* [WHAT YOU ARE ASKED TO DO] Copy every line that contains the string "support" from the entries below.

(Saved entries)
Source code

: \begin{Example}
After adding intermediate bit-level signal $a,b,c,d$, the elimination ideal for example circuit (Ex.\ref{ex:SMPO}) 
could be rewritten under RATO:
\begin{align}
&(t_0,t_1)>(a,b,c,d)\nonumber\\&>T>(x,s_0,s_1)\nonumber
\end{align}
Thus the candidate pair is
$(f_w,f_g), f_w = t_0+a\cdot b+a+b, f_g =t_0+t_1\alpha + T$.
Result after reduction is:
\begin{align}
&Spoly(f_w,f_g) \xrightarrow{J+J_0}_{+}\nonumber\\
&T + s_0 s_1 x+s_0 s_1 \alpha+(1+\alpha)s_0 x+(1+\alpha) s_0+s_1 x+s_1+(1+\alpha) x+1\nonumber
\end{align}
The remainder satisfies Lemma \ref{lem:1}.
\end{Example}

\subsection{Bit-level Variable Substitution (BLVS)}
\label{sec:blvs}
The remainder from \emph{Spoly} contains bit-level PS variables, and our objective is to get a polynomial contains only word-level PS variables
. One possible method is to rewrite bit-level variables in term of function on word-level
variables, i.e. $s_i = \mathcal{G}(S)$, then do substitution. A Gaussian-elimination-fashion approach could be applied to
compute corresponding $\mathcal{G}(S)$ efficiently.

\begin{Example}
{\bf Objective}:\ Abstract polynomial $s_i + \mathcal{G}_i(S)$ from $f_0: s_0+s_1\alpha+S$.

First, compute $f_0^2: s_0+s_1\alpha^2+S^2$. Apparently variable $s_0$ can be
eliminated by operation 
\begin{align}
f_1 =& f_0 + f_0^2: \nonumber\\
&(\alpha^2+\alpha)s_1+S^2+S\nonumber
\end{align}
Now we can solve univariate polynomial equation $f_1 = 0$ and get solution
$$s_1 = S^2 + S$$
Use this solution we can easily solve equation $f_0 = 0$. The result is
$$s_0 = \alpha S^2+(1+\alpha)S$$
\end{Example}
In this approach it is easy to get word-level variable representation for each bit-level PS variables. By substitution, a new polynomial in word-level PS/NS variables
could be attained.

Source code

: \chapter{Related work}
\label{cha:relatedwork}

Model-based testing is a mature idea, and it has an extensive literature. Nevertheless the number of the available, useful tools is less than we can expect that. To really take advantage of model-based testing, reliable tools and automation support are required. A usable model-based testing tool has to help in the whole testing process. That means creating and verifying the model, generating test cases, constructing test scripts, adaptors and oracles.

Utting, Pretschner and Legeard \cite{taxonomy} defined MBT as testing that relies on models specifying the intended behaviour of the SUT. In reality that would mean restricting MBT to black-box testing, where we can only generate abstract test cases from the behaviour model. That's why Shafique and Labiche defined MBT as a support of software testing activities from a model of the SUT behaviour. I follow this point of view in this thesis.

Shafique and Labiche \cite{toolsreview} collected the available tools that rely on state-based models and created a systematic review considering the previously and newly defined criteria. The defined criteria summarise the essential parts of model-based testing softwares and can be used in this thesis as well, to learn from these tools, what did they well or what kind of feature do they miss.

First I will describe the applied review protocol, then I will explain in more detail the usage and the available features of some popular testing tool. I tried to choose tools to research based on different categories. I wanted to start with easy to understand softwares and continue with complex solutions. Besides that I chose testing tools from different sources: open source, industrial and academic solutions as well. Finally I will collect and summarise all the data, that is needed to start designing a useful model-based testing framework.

* [EXERCISE RESPONSE]
Model-based testing is a mature idea, and it has an extensive literature. Nevertheless the number of the available, useful tools is less than we can expect that. To really take advantage of model-based testing, reliable tools and automation support are required. A usable model-based testing tool has to help in the whole testing process. That means creating and verifying the model, generating test cases, constructing test scripts, adaptors and oracles.
Utting, Pretschner and Legeard \cite{taxonomy} defined MBT as testing that relies on models specifying the intended behaviour of the SUT. In reality that would mean restricting MBT to black-box testing, where we can only generate abstract test cases from the behaviour model. That's why Shafique and Labiche defined MBT as a support of software testing activities from a model of the SUT behaviour. I follow this point of view in this thesis.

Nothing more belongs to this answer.